Он не стал зажигать лампы, и в сумраке надвигающегося зимнего вечера на его длинных ногтях теплились красные отблески горевшего в камине огня, а если бы он обернулся, то увидел бы, как в окне, за его спиной, за темными силуэтами деревьев, пятнает гладь пруда холодный багрец заката. Пурпур, подумалось ему, всюду пурпур. Геральдический кроваво-красный. А ведь в этом что-то есть. И разум его распахнулся навстречу пурпуру. Под пологом леса изломанные копья. Изломанные копья в истоптанной копытами грязи.
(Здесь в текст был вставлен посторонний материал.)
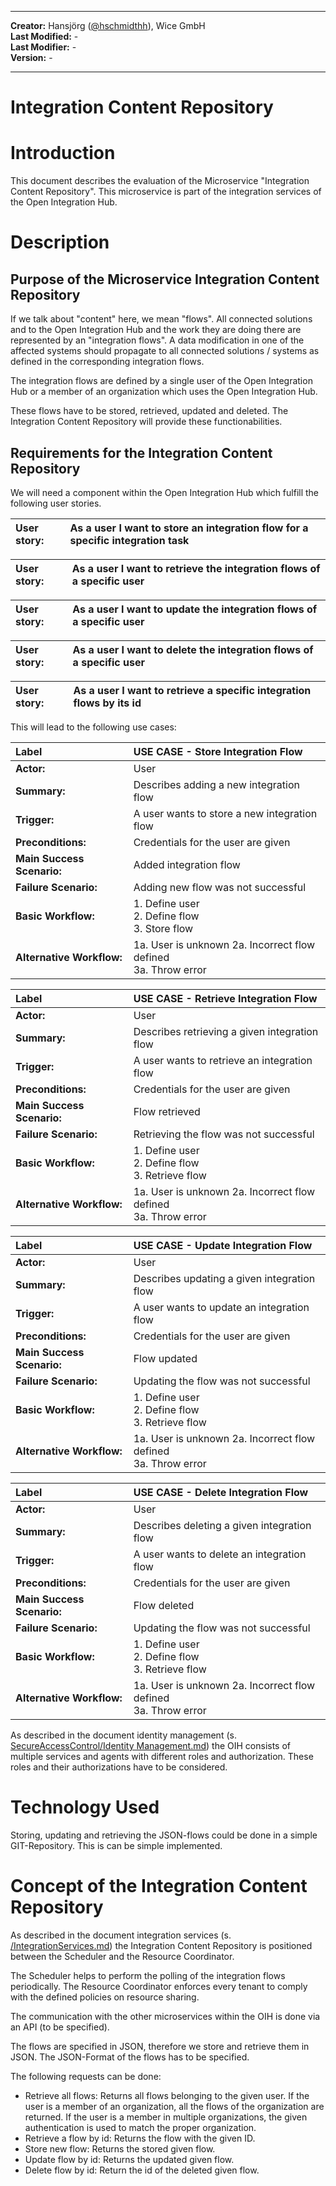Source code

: 
---

**Creator:** Hansjörg ([@hschmidthh](github.com/hschmidthh)), Wice GmbH <br>
**Last Modified:** - <br>
**Last Modifier:** - <br>
**Version:** -  <br>

---

# Integration Content Repository

# Introduction

This document describes the evaluation of the Microservice "Integration Content Repository".
This microservice is part of the integration services of the Open Integration Hub.

# Description

## Purpose of the Microservice Integration Content Repository

If we talk about "content" here, we mean "flows". All connected solutions and to the
Open Integration Hub and the work they are doing there are represented by an "integration flows".
A data modification in one of the affected systems should propagate to all connected solutions / systems
as defined in the corresponding integration flows.

The integration flows are defined by a single user of the Open Integration Hub or a
member of an organization which uses the Open Integration Hub.

These flows have to be stored, retrieved, updated and deleted. The Integration Content Repository
will provide these functionabilities.

## Requirements for the Integration Content Repository

We will need a component within the Open Integration Hub which fulfill the following user stories.

| User story: | As a user I want to store an integration flow for a specific integration task |
| :--- | :--- |

| User story: | As a user I want to retrieve the integration flows of a specific user |
| :--- | :--- |

| User story: | As a user I want to update the integration flows of a specific user |
| :--- | :--- |

| User story: | As a user I want to delete the integration flows of a specific user |
| :--- | :--- |

| User story: | As a user I want to retrieve a specific integration flows by its id |
| :--- | :--- |

This will lead to the following use cases:

| Label        | USE CASE - Store Integration Flow |
| :---  | :---  |
| **Actor:** | User |
| **Summary:** | Describes adding a new integration flow |
| **Trigger:** | A user wants to store a new integration flow |
| **Preconditions:** | Credentials for the user are given |
| **Main Success Scenario:** | Added integration flow |
| **Failure Scenario:** | Adding new flow was not successful |
| **Basic Workflow:** | 1. Define user <br/> 2. Define flow <br/> 3. Store flow  |
| **Alternative Workflow:** | 1a. User is unknown 2a. Incorrect flow defined <br/> 3a. Throw error   |

| Label        | USE CASE - Retrieve Integration Flow |
| :---  | :---  |
| **Actor:** | User |
| **Summary:** | Describes retrieving a given integration flow |
| **Trigger:** | A user wants to retrieve an integration flow |
| **Preconditions:** | Credentials for the user are given |
| **Main Success Scenario:** | Flow retrieved |
| **Failure Scenario:** | Retrieving the flow was not successful |
| **Basic Workflow:** | 1. Define user <br/> 2. Define flow <br/> 3. Retrieve flow  |
| **Alternative Workflow:** | 1a. User is unknown 2a. Incorrect flow defined <br/> 3a. Throw error   |

| Label        | USE CASE - Update Integration Flow |
| :---  | :---  |
| **Actor:** | User |
| **Summary:** | Describes updating a given integration flow |
| **Trigger:** | A user wants to update an integration flow |
| **Preconditions:** | Credentials for the user are given |
| **Main Success Scenario:** | Flow updated |
| **Failure Scenario:** | Updating the flow was not successful |
| **Basic Workflow:** | 1. Define user <br/> 2. Define flow <br/> 3. Retrieve flow  |
| **Alternative Workflow:** | 1a. User is unknown 2a. Incorrect flow defined <br/> 3a. Throw error   |

| Label        | USE CASE - Delete Integration Flow |
| :---  | :---  |
| **Actor:** | User |
| **Summary:** | Describes deleting a given integration flow |
| **Trigger:** | A user wants to delete an integration flow |
| **Preconditions:** | Credentials for the user are given |
| **Main Success Scenario:** | Flow deleted |
| **Failure Scenario:** | Updating the flow was not successful |
| **Basic Workflow:** | 1. Define user <br/> 2. Define flow <br/> 3. Retrieve flow  |
| **Alternative Workflow:** | 1a. User is unknown 2a. Incorrect flow defined <br/> 3a. Throw error   |

As described in the document identity management (s. [SecureAccessControl/Identity Management.md](../SecureAccessControl/IdentityManagement.md))
the OIH consists of multiple services and agents with different roles and authorization. These roles and their authorizations have to be considered.

# Technology Used

Storing, updating and retrieving the JSON-flows could be done in a simple GIT-Repository. This is can be simple implemented.

# Concept of the Integration Content Repository

As described in the document integration services (s. [/IntegrationServices.md](../IntegrationServices.md))
the Integration Content Repository is positioned between the Scheduler and the Resource Coordinator.

The Scheduler helps to perform the polling of the integration flows periodically.
The Resource Coordinator enforces every tenant to comply with the defined policies on resource sharing.

The communication with the other microservices within the OIH is done via an API (to be specified).

The flows are specified in JSON, therefore we store and retrieve them in JSON. The JSON-Format of the flows
has to be specified.

The following requests can be done:
- Retrieve all flows: Returns all flows belonging to the given user.
If the user is a member of an organization, all the flows of the organization are returned.
If the user is a member in multiple organizations, the given authentication is used to match the proper organization.
- Retrieve a flow by id: Returns the flow with the given ID.
- Store new flow: Returns the stored given flow.
- Update flow by id: Returns the updated given flow.
- Delete flow by id: Return the id of the deleted given flow.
Вот, Англия, твой старый добрый лес, где мчались рыцари, где королева Елизавета тешилась охотой, где сам Шекспир скакал, чтобы поставить свой «Сон» в поместье у аристократа, если верить дочке доктора. И вот теперь здесь сумерки, распад, и солнца луч высвечивает сонно рассеянные тут и там останки. Да, в этом что-то есть: английский эпос, возвращение Артура. Английский Гомер. Кровь, битва, мужество, машина судьбы, наконец. Альфреду показалось, что он даже слышит ее музыку, металлический звон, исполненный эха. И мысль его устремилась туда, нащупывая границы. Надо будет попытаться, если силы вернутся к нему. Поленья в камине шипели и дымились. Лес за окном вновь скинул свой сказочный покров, стал мрачным и безотрадным. И никого там не было.
Из друзей тоже никого не осталось. Септимус в сумасшедшем доме под опекой доктора Аллена. Их брат Эдвард в другом сумасшедшем доме. Отец умер. Артур Хэллем тоже умер, забрав с собой из этого мира силу, воздух, жизнь. А ведь это был величайший ум, Альфред другого такого не знал: властный, ясный и быстрый, находчивый, зрелый, поэтичный. Артур любил стихи Альфреда и защищал их в своих статьях, он любил Альфреда, а теперь его нет. Он женился бы на сестре Альфреда, стал бы лучшим из членов их большой семьи, но он умер и оставил Альфреда одного.